[Stored data]
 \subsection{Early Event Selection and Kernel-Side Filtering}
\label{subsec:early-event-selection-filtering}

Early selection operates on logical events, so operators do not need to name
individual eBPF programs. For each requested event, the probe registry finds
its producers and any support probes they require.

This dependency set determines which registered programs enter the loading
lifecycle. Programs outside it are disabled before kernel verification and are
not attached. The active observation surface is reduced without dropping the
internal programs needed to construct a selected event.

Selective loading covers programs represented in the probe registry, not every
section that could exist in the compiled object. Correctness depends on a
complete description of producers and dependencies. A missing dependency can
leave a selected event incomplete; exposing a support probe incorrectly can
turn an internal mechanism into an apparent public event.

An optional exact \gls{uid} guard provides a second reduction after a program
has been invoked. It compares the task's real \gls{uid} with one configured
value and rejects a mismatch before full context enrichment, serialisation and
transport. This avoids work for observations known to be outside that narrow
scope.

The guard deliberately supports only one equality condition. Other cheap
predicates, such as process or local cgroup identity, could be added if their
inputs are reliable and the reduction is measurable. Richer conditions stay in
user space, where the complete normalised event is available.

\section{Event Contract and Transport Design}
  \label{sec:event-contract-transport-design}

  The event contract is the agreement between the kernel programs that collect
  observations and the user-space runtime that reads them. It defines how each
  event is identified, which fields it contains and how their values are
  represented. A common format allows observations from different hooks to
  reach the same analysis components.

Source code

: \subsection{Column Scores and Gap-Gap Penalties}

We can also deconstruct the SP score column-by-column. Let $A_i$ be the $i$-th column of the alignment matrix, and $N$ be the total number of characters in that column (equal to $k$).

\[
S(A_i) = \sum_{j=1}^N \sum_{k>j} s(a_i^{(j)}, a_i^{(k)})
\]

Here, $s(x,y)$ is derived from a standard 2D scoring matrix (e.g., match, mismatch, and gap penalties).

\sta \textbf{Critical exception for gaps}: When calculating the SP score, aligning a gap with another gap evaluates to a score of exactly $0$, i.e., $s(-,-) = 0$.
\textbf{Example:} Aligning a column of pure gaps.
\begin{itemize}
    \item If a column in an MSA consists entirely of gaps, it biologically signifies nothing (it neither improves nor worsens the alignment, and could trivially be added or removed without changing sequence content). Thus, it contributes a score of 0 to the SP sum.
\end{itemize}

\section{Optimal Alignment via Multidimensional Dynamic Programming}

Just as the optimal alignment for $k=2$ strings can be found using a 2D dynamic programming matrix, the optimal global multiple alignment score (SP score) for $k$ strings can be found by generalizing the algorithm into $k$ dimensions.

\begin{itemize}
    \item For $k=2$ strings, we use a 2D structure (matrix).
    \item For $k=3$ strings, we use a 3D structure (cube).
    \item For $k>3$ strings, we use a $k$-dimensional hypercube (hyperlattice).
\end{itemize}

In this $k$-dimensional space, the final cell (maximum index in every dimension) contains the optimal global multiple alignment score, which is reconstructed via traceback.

*WORK TO COMPLETE*
Copy, please, every line from the start of the entries down to the line that holds "its producers and", with both of those lines included and no others.

*YOUR SOLUTION*
 \subsection{Early Event Selection and Kernel-Side Filtering}
\label{subsec:early-event-selection-filtering}

Early selection operates on logical events, so operators do not need to name
individual eBPF programs. For each requested event, the probe registry finds
its producers and any support probes they require.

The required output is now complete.